Creating a Custom Service

  • Navigate to Policy > Policy Elements > Services > Custom
  • Set the service name to Papertrail
  • Set the Service Timeout to Use protocol default
  • Select either UDP or TCP depending on how you wish to log
  • Set the lowSource Port to 0 and the highSource Port to 65535
  • Set the low and highDestination Port to the port of the log destination that you wish to send log data to
  • Click Ok to save the changes

Applying the Service

  • Navigate to Policy > Policies
  • Select Trust from the From dropdown and Untrust from the To dropdown
  • Click New at the top right to create a new policy
  • Under Name specify Papertrail
  • Set the Source Address & Destination Address to Any from the drop down
  • Click the Multiple button and select the Papertrail service from the list
  • Set the Action to Permit
  • Click Ok to save the policy

Idle timeouts

Papertrail automatically closes idle TCP connections after 15 minutes of inactivity. Log senders should already handle this as part of a full implementation, since connections are routinely affected by Internet reachability changes. Senders can elect to immediately reconnect, or leave the connection closed until new log messages are available.

In addition to Papertrail’s timeout, Google Compute Engine and Microsoft Azure also have their own.

Rate limits

The following rate limits apply for log messages transmitted to Papertrail:

For UDP:

  • 3,000 messages per second per source IP
  • 10,000 messages per second to a log destination (port)

For TCP:

  • 10 new connections per second per source IP to a log destination (port)
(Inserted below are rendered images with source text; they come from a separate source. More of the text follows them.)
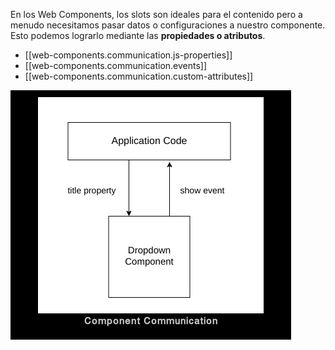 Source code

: 
En los Web Components, los slots son ideales para el contenido pero a menudo necesitamos pasar datos o configuraciones a nuestro componente. Esto podemos lograrlo mediante las **propiedades o atributos**.

- [[web-components.communication.js-properties]]
- [[web-components.communication.events]]
- [[web-components.communication.custom-attributes]]

![Alt text](image-12.png)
For more information on why they were introduced, see Introducing Syslog Rate Limits.

Hitting these limits? Let us know. Please include the logger name and associated configuration file.

GNU syslogd

Test

Until recently, a few distributions (CentOS, Gentoo) provided GNU syslogd rather than syslog-ng or rsyslog. GNU syslogd only supports logging to the default syslog port (514), not user-selected destination ports. To see whether you run GNU syslogd, check:

  • Did you edit /etc/syslog.conf (rather than another filename)?
  • Run: syslogd -v. Does it say syslogd 1.4.1 (or another version)?

If so, this may be the problem.

Workarounds

Papertrail has a few workarounds for GNU syslogd. Choose one:

Tell Papertrail your system’s IP address

  1. Visit Add Systems and select “I’d like to aggregate system/OS logs from something else…”.
  2. Under Less common setup methods below the search area, click My syslog daemon only sends to port 514.
  3. Provide Papertrail with this device’s Internet-facing public (external NAT) IP.

Use the standalone remote_syslog2 log collector

remote_syslog2 can send both app and system log files. It doesn’t modify the system-wide logging configuration at all and Papertrail does not need the IP addresses of your servers. Setup instructions.

Upgrade to syslog-ng or rsyslog

These are better loggers by any measure. CentOS and Gentoo were the last distributions to switch.